The crowd of holidaymakers continued to stare up at him in stunned amazement.

It was Higgins who broke the silence again. 'But Murgatroyd, old man, what about the bank? What about Ponder's End?'

'And what about me?' wailed Edna Murgatroyd.

He considered each question judiciously.

'To hell with the bank,' he said at length. 'To hell with Ponder's End. And, madam, to hell with you.'

With that he turned and mounted the last few steps. A burst of cheering broke out behind him. As he went down the corridor to his room he was pursued by a bibulous valediction.

'Good on yer, Murgatroyd.'

THERE ARE SOME DAYS …

THE
ST KILIAN
ROLL-ON ROLL-OFF ferry from Le Havre buried her nose in another oncoming sea and pushed her blunt bulk a few yards nearer to Ireland. From somewhere on A deck driver Liam Clarke leaned over the rail and stared forward to make out the low hills of County Wexford coming closer.

In another twenty minutes the Irish Continental Line ferry would dock in the small port of Rosslare and another European run would be completed. Clarke glanced at his watch; it was twenty to two in the afternoon and he was looking forward to being with his family in Dublin in time for supper.

She was on time again. Clarke left the rail, returned to the passenger lounge and collected his grip. He saw no reason to wait any longer and descended to the car deck three levels down where his juggernaut transport waited with the others. Car passengers would not be called for another ten minutes, but he thought he might as well get settled in his cab.

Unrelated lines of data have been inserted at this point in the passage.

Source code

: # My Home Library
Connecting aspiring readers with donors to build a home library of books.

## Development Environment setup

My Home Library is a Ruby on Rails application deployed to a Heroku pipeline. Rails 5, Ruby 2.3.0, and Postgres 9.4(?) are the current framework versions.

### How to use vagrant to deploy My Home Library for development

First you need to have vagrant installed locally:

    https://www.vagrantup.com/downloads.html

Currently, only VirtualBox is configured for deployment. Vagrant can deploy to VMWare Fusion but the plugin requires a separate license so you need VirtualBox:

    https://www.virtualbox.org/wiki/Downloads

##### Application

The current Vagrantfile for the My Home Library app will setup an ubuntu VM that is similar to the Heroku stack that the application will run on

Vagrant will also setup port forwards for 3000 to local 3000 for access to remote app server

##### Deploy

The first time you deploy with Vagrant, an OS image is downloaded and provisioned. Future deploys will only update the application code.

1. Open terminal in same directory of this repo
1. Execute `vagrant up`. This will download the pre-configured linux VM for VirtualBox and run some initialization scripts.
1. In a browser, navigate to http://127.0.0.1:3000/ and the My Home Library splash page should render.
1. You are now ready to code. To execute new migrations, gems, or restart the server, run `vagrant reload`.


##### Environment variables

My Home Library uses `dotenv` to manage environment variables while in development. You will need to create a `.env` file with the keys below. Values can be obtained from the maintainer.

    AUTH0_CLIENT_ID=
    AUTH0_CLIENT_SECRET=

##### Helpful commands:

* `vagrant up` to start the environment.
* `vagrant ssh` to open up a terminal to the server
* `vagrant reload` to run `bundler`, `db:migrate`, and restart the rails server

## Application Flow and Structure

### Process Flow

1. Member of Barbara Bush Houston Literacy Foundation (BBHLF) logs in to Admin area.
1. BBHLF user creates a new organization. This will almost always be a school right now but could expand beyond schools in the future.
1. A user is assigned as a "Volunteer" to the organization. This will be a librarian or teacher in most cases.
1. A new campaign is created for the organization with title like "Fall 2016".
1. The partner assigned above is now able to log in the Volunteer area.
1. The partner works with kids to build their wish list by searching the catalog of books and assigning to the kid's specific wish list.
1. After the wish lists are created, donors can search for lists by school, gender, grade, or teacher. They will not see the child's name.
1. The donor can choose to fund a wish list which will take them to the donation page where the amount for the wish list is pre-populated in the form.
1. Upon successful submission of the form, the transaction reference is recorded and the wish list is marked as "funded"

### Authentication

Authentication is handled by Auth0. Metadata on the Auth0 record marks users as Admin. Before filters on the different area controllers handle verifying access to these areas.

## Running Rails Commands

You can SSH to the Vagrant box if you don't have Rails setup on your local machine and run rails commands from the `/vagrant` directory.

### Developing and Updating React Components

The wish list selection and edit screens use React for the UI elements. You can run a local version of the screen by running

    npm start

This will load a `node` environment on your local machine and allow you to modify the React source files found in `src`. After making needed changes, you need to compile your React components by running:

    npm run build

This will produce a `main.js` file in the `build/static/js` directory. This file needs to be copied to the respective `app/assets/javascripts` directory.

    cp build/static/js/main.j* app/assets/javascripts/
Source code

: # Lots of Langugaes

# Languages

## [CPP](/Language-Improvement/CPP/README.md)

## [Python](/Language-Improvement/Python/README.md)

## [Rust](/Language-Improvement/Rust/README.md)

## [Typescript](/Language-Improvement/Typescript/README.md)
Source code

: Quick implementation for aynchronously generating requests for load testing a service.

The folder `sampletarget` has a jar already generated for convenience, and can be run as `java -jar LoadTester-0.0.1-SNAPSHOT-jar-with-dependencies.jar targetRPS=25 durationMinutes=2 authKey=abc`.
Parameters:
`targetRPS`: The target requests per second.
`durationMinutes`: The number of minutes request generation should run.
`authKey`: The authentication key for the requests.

The novelty of watching the ferry dock had long worn off; the racing page of the Irish newspaper he had bought on board, though twenty-four hours old, was more interesting.

He hauled himself up into the warm comfort of his cab and settled down to wait until the big doors in the bow opened to let him out onto the quay of Rosslare. Above the sun visor in front of him his sheaf of customs documents was safely stacked, ready to be produced in the shed.

The
St Kilian
passed the tip of the harbour mole at five minutes before the hour and the doors opened on the dot of two. Already the lower car deck was a-roar with noise as impatient tourists started up their engines well before necessary. They always did. Fumes belched from a hundred exhausts, but the heavy trucks were up front and they came off first. Time, after all, was money.

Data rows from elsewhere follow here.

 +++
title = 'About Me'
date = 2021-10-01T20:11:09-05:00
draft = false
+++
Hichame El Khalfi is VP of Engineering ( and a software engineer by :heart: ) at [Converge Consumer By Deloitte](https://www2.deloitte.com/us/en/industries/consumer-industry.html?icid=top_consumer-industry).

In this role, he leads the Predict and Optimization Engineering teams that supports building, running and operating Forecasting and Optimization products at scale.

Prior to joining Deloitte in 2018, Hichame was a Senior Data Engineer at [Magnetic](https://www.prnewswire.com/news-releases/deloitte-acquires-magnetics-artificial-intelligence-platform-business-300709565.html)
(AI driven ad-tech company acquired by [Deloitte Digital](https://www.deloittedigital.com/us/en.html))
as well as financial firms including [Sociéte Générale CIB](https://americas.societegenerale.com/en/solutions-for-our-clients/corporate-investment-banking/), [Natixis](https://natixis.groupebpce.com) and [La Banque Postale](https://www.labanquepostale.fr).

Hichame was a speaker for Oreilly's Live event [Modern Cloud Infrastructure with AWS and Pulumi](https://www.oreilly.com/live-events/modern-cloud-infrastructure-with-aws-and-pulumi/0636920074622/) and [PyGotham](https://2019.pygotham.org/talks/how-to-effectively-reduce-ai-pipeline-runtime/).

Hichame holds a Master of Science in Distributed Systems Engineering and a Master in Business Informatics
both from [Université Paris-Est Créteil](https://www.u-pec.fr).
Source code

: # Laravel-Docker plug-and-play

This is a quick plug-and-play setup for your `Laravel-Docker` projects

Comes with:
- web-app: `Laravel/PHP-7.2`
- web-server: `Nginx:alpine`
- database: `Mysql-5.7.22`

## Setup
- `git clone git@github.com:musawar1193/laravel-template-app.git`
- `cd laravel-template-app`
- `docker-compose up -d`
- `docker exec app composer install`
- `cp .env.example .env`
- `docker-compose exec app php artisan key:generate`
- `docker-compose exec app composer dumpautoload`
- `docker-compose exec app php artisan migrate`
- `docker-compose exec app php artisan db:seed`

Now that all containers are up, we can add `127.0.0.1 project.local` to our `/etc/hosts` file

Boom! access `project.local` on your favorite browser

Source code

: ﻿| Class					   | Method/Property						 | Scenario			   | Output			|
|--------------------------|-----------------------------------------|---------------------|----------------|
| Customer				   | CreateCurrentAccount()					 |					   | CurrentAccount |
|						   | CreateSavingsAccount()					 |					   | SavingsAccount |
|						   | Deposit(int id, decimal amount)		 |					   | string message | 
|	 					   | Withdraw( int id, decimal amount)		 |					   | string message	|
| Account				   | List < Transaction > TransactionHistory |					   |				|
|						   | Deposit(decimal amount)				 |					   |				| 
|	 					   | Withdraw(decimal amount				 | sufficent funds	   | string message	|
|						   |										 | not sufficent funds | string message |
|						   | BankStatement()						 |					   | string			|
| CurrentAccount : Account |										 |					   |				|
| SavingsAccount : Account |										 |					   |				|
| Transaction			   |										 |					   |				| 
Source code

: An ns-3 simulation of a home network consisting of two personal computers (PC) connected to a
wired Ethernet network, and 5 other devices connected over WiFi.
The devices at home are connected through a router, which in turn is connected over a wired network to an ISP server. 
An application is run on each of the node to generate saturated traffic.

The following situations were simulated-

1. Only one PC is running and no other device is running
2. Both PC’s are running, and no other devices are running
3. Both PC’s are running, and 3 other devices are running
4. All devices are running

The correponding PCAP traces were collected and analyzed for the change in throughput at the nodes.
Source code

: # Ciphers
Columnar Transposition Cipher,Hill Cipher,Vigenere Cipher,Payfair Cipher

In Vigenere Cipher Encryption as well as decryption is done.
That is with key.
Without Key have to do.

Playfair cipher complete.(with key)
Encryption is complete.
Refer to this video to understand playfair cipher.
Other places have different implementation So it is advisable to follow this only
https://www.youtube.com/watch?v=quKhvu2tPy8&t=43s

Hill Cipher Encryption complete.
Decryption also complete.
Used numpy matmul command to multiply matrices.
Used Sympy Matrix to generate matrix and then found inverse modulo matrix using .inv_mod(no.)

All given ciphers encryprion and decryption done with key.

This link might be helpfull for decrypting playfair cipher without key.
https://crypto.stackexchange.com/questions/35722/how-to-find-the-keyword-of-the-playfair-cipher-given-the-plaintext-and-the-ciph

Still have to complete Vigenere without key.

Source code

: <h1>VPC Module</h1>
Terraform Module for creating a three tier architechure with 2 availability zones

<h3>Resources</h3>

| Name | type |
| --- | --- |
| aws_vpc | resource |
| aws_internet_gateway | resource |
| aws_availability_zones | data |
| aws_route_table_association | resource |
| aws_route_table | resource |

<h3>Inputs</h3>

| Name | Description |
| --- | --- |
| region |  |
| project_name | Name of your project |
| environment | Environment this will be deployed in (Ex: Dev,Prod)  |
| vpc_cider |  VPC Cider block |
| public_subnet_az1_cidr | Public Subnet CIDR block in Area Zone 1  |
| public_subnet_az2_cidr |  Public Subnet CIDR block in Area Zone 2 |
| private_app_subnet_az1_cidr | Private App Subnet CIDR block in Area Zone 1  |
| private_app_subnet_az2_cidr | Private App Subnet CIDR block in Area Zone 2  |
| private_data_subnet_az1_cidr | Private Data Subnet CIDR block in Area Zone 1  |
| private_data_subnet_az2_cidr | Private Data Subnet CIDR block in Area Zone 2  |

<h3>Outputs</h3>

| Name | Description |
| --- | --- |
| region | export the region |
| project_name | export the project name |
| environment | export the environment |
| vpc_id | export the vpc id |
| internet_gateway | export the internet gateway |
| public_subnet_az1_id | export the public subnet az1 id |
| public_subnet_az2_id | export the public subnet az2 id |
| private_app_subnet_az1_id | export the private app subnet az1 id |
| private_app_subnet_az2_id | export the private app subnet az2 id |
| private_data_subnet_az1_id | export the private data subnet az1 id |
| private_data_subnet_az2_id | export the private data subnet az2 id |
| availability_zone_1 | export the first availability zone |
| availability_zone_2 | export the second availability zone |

Clarke pressed the starter button and the engine of his big Volvo artic throbbed into life. He was third in line when the marshal waved them forward. The other two trucks breasted the clanking steel ramp to the quayside with a boom of exhausts and Clarke followed them. In the muted calm of his cab he heard the hiss of the hydraulic brakes being released, and then the steel planking was under him.

With the echoing thunder of the other engines and the clang of the steel plates beneath his wheels he failed to hear the sharp crack that came from his own truck, somewhere beneath and behind him. Up from the hold of the
St Kilian
he came, down the 200 yards of cobbled quay and into the gloom again, this time of the great vaulted customs shed. Through the windscreen he made out one of the officers waving him into a bay beside the preceding trucks and he followed the gestures. When he was in position he shut down the engine, took his sheaf of papers from the sun visor and descended to the concrete floor. He knew most of the customs officers, being a regular, but not this one. The man nodded and held out his hand for the documents. He began to riffle through them.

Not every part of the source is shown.